Pierre-José Billotte : J'ai vécu sur ces 30 dernières années deux gros cycles de transformation dans mon parcours qui ont été en même temps des transformations de l'industrie française de manière générale. La première a été l'informatisation des télécommunications. A l'époque dans les années 90 il y avait un seul réseau et un terminal unique agréé PTT et commercialisé par France Telecom, avant de voir arriver des cartes VoIP s'intégrant sur ce même réseau unique. Ensuite on a vu apparaître les premiers serveurs vocaux permettant depuis un ordinateur intégrant des cartes VoIP de recevoir un appel télécom. L'arrivée de ces cartes a permis de faire exploser la notion de terminal unique imposé par France Télécom mais aussi toute la réglementation. 

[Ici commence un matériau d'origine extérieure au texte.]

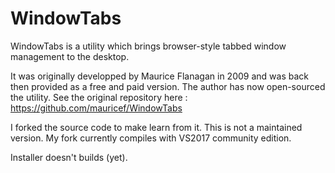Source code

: # WindowTabs

WindowTabs is a utility which brings browser-style tabbed window management to the desktop.

It was originally developped by Maurice Flanagan in 2009 and was back then provided as a free and paid version. 
The author has now open-sourced the utility. See the original repository here : https://github.com/mauricef/WindowTabs

I forked the source code to make learn from it. This is not a maintained version. My fork currently compiles with VS2017 community edition.

Installer doesn't builds (yet).

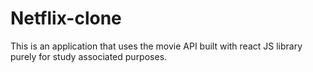 # Netflix-clone
This is an application that uses the movie API built with react JS library purely for study associated purposes. 
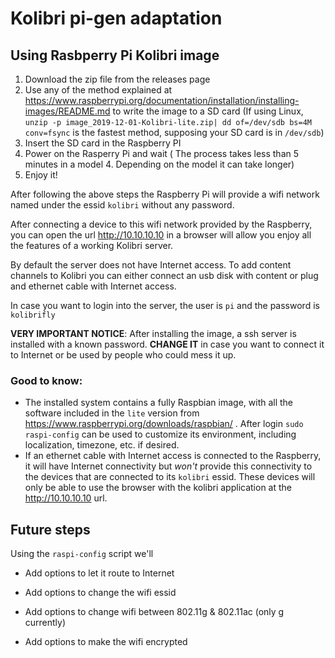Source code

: # Kolibri pi-gen adaptation



## Using Rasbperry Pi Kolibri image

1. Download the zip file from the releases page
2. Use any of the method explained at https://www.raspberrypi.org/documentation/installation/installing-images/README.md to write the image to a SD card (If using Linux, `unzip -p image_2019-12-01-Kolibri-lite.zip| dd of=/dev/sdb bs=4M conv=fsync` is the fastest method, supposing your SD card is in `/dev/sdb`)
3. Insert the SD card in the Raspberry PI
4. Power on the Rasperry Pi and wait ( The process takes less than 5 minutes in a model 4. Depending on the model it can take longer)
5. Enjoy it!



After following the above steps the Raspberry Pi will provide a wifi network named under the essid `kolibri` without any password.

After connecting a device to this wifi network provided by the Raspberry, you can open the url http://10.10.10.10 in a browser will allow you enjoy all the features of a working Kolibri server.

By default the server does not have Internet access. To add content channels to Kolibri you can either connect an usb disk with content or plug and ethernet cable with Internet access.

In case you want to login into the server, the user is `pi` and the password is `kolibrifly`

**VERY IMPORTANT NOTICE**: After installing the image, a ssh server is installed with a known password. **CHANGE IT** in case you want to connect it to Internet or be used by people who could mess it up.


### Good to know:
- The installed system contains a fully Raspbian image, with all the software included in the `lite` version from https://www.raspberrypi.org/downloads/raspbian/ . After login `sudo raspi-config` can be used to customize its environment, including localization, timezone, etc. if desired.
- If an ethernet cable with Internet access is connected to the Raspberry, it will have Internet connectivity but *won't* provide this connectivity to the devices that are connected to its `kolibri` essid. These devices will only be able to use the browser with the kolibri application at the http://10.10.10.10 url.



## Future steps

Using the `raspi-config` script we'll

- Add options to let it route to Internet

- Add options to change the wifi essid

- Add options to change wifi between 802.11g & 802.11ac (only g currently)

- Add options to make the wifi encrypted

Le big bang des télécoms s'est fait en deux temps. Sur les équipements et terminaux télécoms qui ont explosé sous l'influence de l'IT et ensuite dans les services avec une concurrence qui ne se limitait plus seulement aux terminaux. C'est là que l'on a vu arriver des opérateurs de tous les coins du monde investir en France pour investir le marché des télécoms. Avec ces afflux de capitaux, on est passé de 1 à 120 opérateurs de télécoms avec Telecom Italia, Telefonica, Deutsche Telekom, NCI, NTT... Cela a été une phase d'extension énorme avant une phase de contraction violente à moins d'une dizaine d'opérateurs liée à une concurrence terrible sur les prix. A cette époque il y eût un nombre considérable de dépôts de bilans et la bulle financière dans les télécoms a éclaté. 95% des opérateurs sont repartis et France Telecom est resté l'opérateur historique. 

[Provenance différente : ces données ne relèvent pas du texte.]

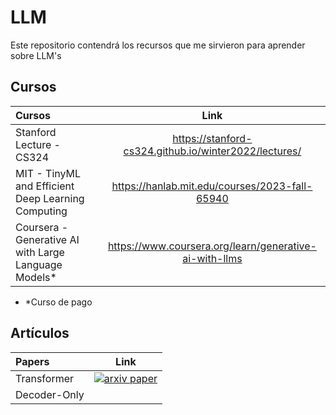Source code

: # LLM
Este repositorio contendrá los recursos que me sirvieron para aprender sobre LLM's

## Cursos

| Cursos | Link |
|:-|:-:|
| Stanford Lecture - CS324 | https://stanford-cs324.github.io/winter2022/lectures/ |
|  MIT - TinyML and Efficient Deep Learning Computing |  https://hanlab.mit.edu/courses/2023-fall-65940 |
|  Coursera - Generative AI with Large Language Models* |  https://www.coursera.org/learn/generative-ai-with-llms |

* *Curso de pago

## Artículos 

| Papers | Link |
|:-|:-:|
| Transformer | [![arxiv paper](https://img.shields.io/badge/arXiv-Paper-red)](https://arxiv.org/abs/1706.03762) |
|  Decoder-Only |   |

Et s'agissant du cloud, cela a aussi été une révolution ?

Le cloud est bien sûr la seconde transformation majeure de ces 10 dernières années avec un big bang dans les services, les apps mais aussi sur les usages mêmes de l'informatique. Il est passé de la sphère professionnelles au grand public. Aujourd'hui, le cloud est derrière la gestion des taxis, la musique en ligne, la recherche de financement... C'est en train de révolutionner l'entièreté de la société. Mais on ne voit aujourd'hui que la partie émergée de l'iceberg. Le cloud est partout, dans l'intelligence artificielle, les réseaux sociaux, le big data, l'IoT... c'est d'ailleurs pour cela que nous lui consacrons chaque année une semaine entière au travers de l'événement Cloudweek Paris.

Quel regard portez-vous sur l'évolution de la presse informatique ?

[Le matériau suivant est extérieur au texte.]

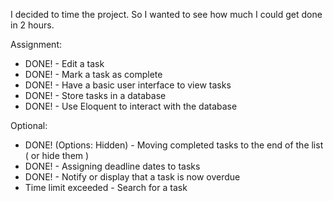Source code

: I decided to time the project. So I wanted to see how much I could get done in 2 hours.

Assignment:
- DONE! - Edit a task
- DONE! - Mark a task as complete
- DONE! - Have a basic user interface to view tasks
- DONE! - Store tasks in a database
- DONE! - Use Eloquent to interact with the database

Optional:
- DONE! (Options: Hidden) - Moving completed tasks to the end of the list ( or hide them )
- DONE! - Assigning deadline dates to tasks
- DONE! - Notify or display that a task is now overdue
- Time limit exceeded - Search for a task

Le regard que je porte sur cette évolution vient d'Internet qui a bouleversé et qui bouleverse comme le cloud, les usages. La presse papier a disparu mais ne me manque pas. Je pense que c'est mieux. D'un côté j'ai bien vu qu'Interner a bouleversé les modèles de la presse papier traditionnelles, j'ai senti un flottement et des titres ont disparu. Mais aujourd'hui j'ai plutôt tendance à considérer que les médias d'information sont plus intéressants. Cela permet d'aller plus vite, de remonter plus facilement de l'information et de façon plus efficace. Je met des articles sur mon portable et les lis quand j'ai le temps. Je dirai que c'est une consommation différente. A l'époque je prenais le temps de regarder un article une fois dans un magazine mais aujourd'hui je le fais en plusieurs fois. Je ne consomme pas plus d'articles, mais la façon dont je les consomme est différente, plus segmentée. Je me connecte de mon mobile ou au bureau, peu importe le moyen je ne vois pas de différence.